Thanks in advance for advice chaps.


----------



## thunderbolt (May 19, 2007)

The lume on these is terrific. It's still perfectly legible after about 6 hours or more.


----------



## Leebman (Mar 13, 2008)

The ball watch company make watches with tritium tubes last about 25 years and need no charging the engineer ohio is on my grail list.


----------



## jasonm (Nov 22, 2003)

Tritium tubed watches will be constant in their glow regardless of 'activation' by light..They arnt necessarily the brightest..These are little glass vials that have activated gas sealed in....

With most watches that use 'normal' lume the factors affecting glow seems to be type, luminova, Super luminova etc, but more importantly its the amount of lume in terms of surface area that will determine how bright it looks, the glow will be the same intensity but with more of it it will look brighter,and will probably seemto last the longest.. Like has been said, the Seiko Monsters have legendary lume...My Citizen Eco drive 300M is very good too...As is my Capeland XXL


----------



## Toshi (Aug 31, 2007)

Seiko generally IMO. My Samurai is as bright as my OM










BTW - do Seiko use Super Liminova? I thought they used their own lume? Lumibright?

Rich


----------



## jasonm (Nov 22, 2003)

Yeah, Lumbright is Seikos own brand name, I doubt if it is too much different to SL









Personally I would like to see brands experiment with lume colours more, I love vintage aged 'brown sugar' coloured lume, I like also white that glows blue, like my Citizen..


----------



## Flashharry (Feb 20, 2007)

My best watch lume can be found on my Rolex Sub LV










my Ocean 7 LM 1










Ocean 7 LM 2










and Sinn 656










I charge them up for ten seconds and that seems to last the night for me.
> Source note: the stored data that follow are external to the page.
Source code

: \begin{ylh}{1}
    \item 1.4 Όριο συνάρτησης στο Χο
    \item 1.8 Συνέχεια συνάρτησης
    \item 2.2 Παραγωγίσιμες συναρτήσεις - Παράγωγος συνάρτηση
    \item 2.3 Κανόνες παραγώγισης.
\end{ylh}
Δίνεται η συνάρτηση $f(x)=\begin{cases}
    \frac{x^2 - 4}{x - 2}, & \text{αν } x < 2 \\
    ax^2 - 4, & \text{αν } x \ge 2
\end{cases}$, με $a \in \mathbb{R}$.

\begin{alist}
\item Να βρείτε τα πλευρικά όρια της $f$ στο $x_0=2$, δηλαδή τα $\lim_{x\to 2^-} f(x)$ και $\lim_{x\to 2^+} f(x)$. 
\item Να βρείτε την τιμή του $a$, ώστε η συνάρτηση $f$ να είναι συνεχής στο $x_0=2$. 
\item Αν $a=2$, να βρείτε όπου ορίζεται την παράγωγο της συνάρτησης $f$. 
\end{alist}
Most of my watches are vintage and the lume now sucks.


----------



## jasonm (Nov 22, 2003)

Neal, get a UV torch ( Roy has em for a few quid) its great to charge up the Tritium of a long dead lume vintage piece and you will get a idea what it would have looked like back in the day...Its surprising the glow you can coax out of them....


----------



## PhilM (Nov 5, 2004)

From what I've seen of Sinn watches, the lume they use is pretty good and last for a good few hours, will try and get a pic of the 103 and post sometime.
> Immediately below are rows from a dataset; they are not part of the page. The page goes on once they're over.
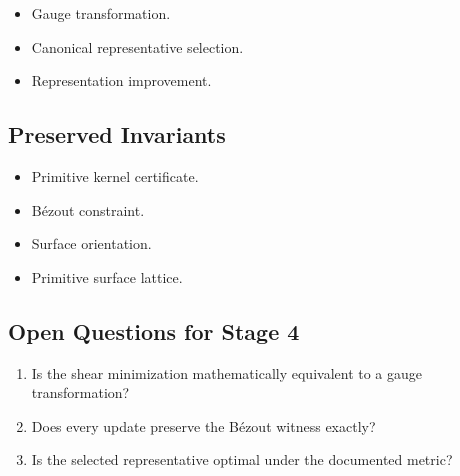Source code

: \begin{itemize}
\item Gauge transformation.
\item Canonical representative selection.
\item Representation improvement.
\end{itemize}

\subsection{Preserved Invariants}

\begin{itemize}
\item Primitive kernel certificate.
\item Bézout constraint.
\item Surface orientation.
\item Primitive surface lattice.
\end{itemize}

\subsection{Open Questions for Stage 4}

\begin{enumerate}
\item Is the shear minimization mathematically equivalent to a gauge transformation?
\item Does every update preserve the Bézout witness exactly?
\item Is the selected representative optimal under the documented metric?
\end{enumerate}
The only lume pic I've got so far is my RLT36


















Not bad for a first attempt either IMO









Edit: Forgot the 6105 from Jack now that glows


----------



## Flashharry (Feb 20, 2007)

jasonm said:


> Neal, get a UV torch ( Roy has em for a few quid) its great to charge up the Tritium of a long dead lume vintage piece and you will get a idea what it would have looked like back in the day...Its surprising the glow you can coax out of them....


Will do that, thanks for the tip Jason


----------



## SharkBike (Apr 15, 2005)

RLT 41?


----------



## Stanford (Feb 10, 2007)

The best performing lume in my collection (apart from my Seiko) are on the bottom row:

From left - Omega Seamaster 300, Omega Seamaster Pro, Bathys 100 Fathom, Rolex Submariner










In terms of brightness, I think the Omega SMP has it.


----------



## cigar-aficionado (Mar 18, 2008)

Stanford said:


> The best performing lume in my collection (apart from my Seiko) are on the bottom row:
> 
> From left - Omega Seamaster 300, Omega Seamaster Pro, Bathys 100 Fathom, Rolex Submariner
> 
> ...


What a collection and good grief some of those shine out. I do like the look of the Omegas but how expensive are they to get hold of? Have to get prior warning of the flack I am likely to take from swmbo


----------



## PaulBoy (Dec 2, 2007)

Best lume in my experience has been on a Marathon TSAR which uses Tritium tubes - I wear my watch in bed & this one used to wake my wife up it was so bright!

HTH ... Paul


----------



## bowie (Mar 12, 2005)

best of both world's.

have a look at there never dark bit tritium and superluminova

http://www.reactorwatch.com/frame.html

bowie


----------



## Stanford (Feb 10, 2007)

cigar-aficionado said:


> Stanford said:
> 
> 
> > The best performing lume in my collection (apart from my Seiko) are on the bottom row:
> ...


A quick trawl on the net will reveal all - prices will vary depending on model, age and condition, and bear in mind that the SM300 is much faked


----------



## cigar-aficionado (Mar 18, 2008)

A quick trawl on the net will reveal all - prices will vary depending on model, age and condition, and bear in mind that the SM300 is much faked


----------



## Stanford (Feb 10, 2007)

cigar-aficionado said:


> For a beginner it's really difficult to know when a watch is real or fake, are there any guides to what is fake and how to tell the difference?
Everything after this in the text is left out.